Wednesday, November 18, 2009

In exploring different countries and how they perceive computer science, I've read a lot of different papers about the state of computer science. However, it didn't strike me until today while reading a paper about Australia that I realized how similar people around the world see this problem of participation. Eileen Trauth, Susan Nielsen, and Liisa von Hellens's paper "Explaining the IT Gender Gap: Australian Stories for The New Millennium," many of their insights into the world of IT professionals come to near identical to the attitudes we adopt.

In the beginning they identify the issue of low participation in computer science compounded with a substantial gender imbalance. However, they run into similar issues as we do with problems of gender difference. Trauth et. al. describe the collection of gender differences as flawed, in part as their case study identifies several women who upset the principles assumed by gender difference. Many of the approaches centering around gender differences ignore the countless women already participating in computer science and instead of focusing on improving this value they spend more time alienating the women already participating in computer science.

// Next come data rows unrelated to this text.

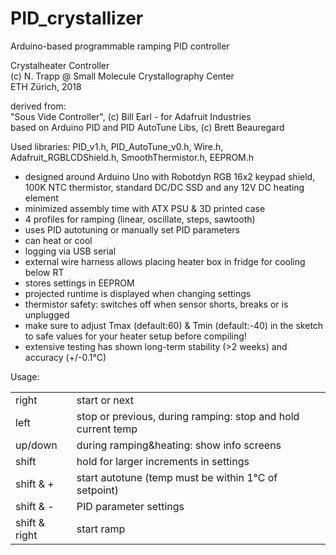 # PID_crystallizer
Arduino-based programmable ramping PID controller 
<p>
Crystalheater Controller<br>
(c) N. Trapp @ Small Molecule Crystallography Center<br>
ETH Zürich, 2018<br>
</p>
<p>  
derived from:<br>
"Sous Vide Controller", (c) Bill Earl - for Adafruit Industries<br>
based on Arduino PID and PID AutoTune Libs, (c) Brett Beauregard<br>
</p>
<p>
 Used libraries: PID_v1.h, PID_AutoTune_v0.h, Wire.h, Adafruit_RGBLCDShield.h, SmoothThermistor.h, EEPROM.h
</p>
<p>
<ul>
  <li>designed around Arduino Uno with Robotdyn RGB 16x2 keypad shield, 100K NTC thermistor, standard DC/DC SSD and any 12V DC heating element</li>
  <li>minimized assembly time with ATX PSU & 3D printed case</li>
  <li>4 profiles for ramping (linear, oscillate, steps, sawtooth)</li>
  <li>uses PID autotuning or manually set PID parameters</li>
  <li>can heat or cool</li>
  <li>logging via USB serial</li>
  <li>external wire harness allows placing heater box in fridge for cooling below RT</li>
  <li>stores settings in EEPROM</li>
  <li>projected runtime is displayed when changing settings</li>
  <li>thermistor safety: switches off when sensor shorts, breaks or is unplugged</li>
  <li>make sure to adjust Tmax (default:60) & Tmin (default:-40) in the sketch to safe values for your heater setup before compiling!</li>
  <li>extensive testing has shown long-term stability (>2 weeks) and accuracy (+/-0.1°C)</li>
</ul>
</p>

Usage:<br>
<table style="">
  
  <tr>
   <td>right</td><td>start or next</td>
  </tr>
  <tr>   
   <td>left</td><td>stop or previous, during ramping: stop and hold current temp</td>
  </tr>
  <tr>
   <td>up/down</td><td>during ramping&heating: show info screens</td>
  </tr>
  <tr>
   <td>shift</td><td>hold for larger increments in settings</td>
  </tr>
  <tr>
   <td>shift & +</td><td>start autotune (temp must be within 1°C of setpoint)</td>
  </tr>
  <tr>
   <td>shift & -</td><td>PID parameter settings</td>
  </tr>
  <tr>
   <td>shift & right</td><td>start ramp</td>
  </tr>
</table>
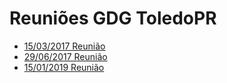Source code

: # Reuniões GDG ToledoPR
- [15/03/2017 Reunião](atas/2017-03-15.md)
- [29/06/2017 Reunião](atas/2017-06-29.md)
- [15/01/2019 Reunião](atas/2019-01-15)

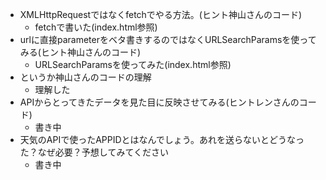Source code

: - XMLHttpRequestではなくfetchでやる方法。(ヒント神山さんのコード)
  - fetchで書いた(index.html参照)
- urlに直接parameterをベタ書きするのではなくURLSearchParamsを使ってみる(ヒント神山さんのコード)
  - URLSearchParamsを使ってみた(index.html参照)
- というか神山さんのコードの理解
  - 理解した
- APIからとってきたデータを見た目に反映させてみる(ヒントレンさんのコード)
  - 書き中
- 天気のAPIで使ったAPPIDとはなんでしょう。あれを送らないとどうなった？なぜ必要？予想してみてください
  - 書き中
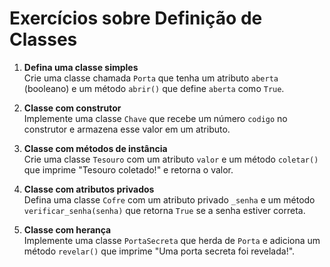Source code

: # Exercícios sobre Definição de Classes

1. **Defina uma classe simples**  
   Crie uma classe chamada `Porta` que tenha um atributo `aberta` (booleano) e um método `abrir()` que define `aberta` como `True`.

2. **Classe com construtor**  
   Implemente uma classe `Chave` que recebe um número `codigo` no construtor e armazena esse valor em um atributo.

3. **Classe com métodos de instância**  
   Crie uma classe `Tesouro` com um atributo `valor` e um método `coletar()` que imprime "Tesouro coletado!" e retorna o valor.

4. **Classe com atributos privados**  
   Defina uma classe `Cofre` com um atributo privado `_senha` e um método `verificar_senha(senha)` que retorna `True` se a senha estiver correta.

5. **Classe com herança**  
   Implemente uma classe `PortaSecreta` que herda de `Porta` e adiciona um método `revelar()` que imprime "Uma porta secreta foi revelada!".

In interviewing women who are currently participating in the IT field they found a number of different factors that don't fall into the gender differences spectrum. For example, they found that imbalanced environments create hostile cultures for minorities. Crude jokes demeaning women and hostility are more likely to be present in male-dominated populations. Additionally, not seeing women regularly in the workplace creates false perceptions that women are somehow not qualified to participate in IT careers. Further, many of the women identified prominent female role models in their academic careers that helped to create or continue their interest in realizing that IT was an acceptable path for them.

So while we may be looking globally to operate on the US, these studies have implications globally outward as well. Many countries around the world suffer the same gender imbalances and are buried under the same gender differences suggestions that plague the United States.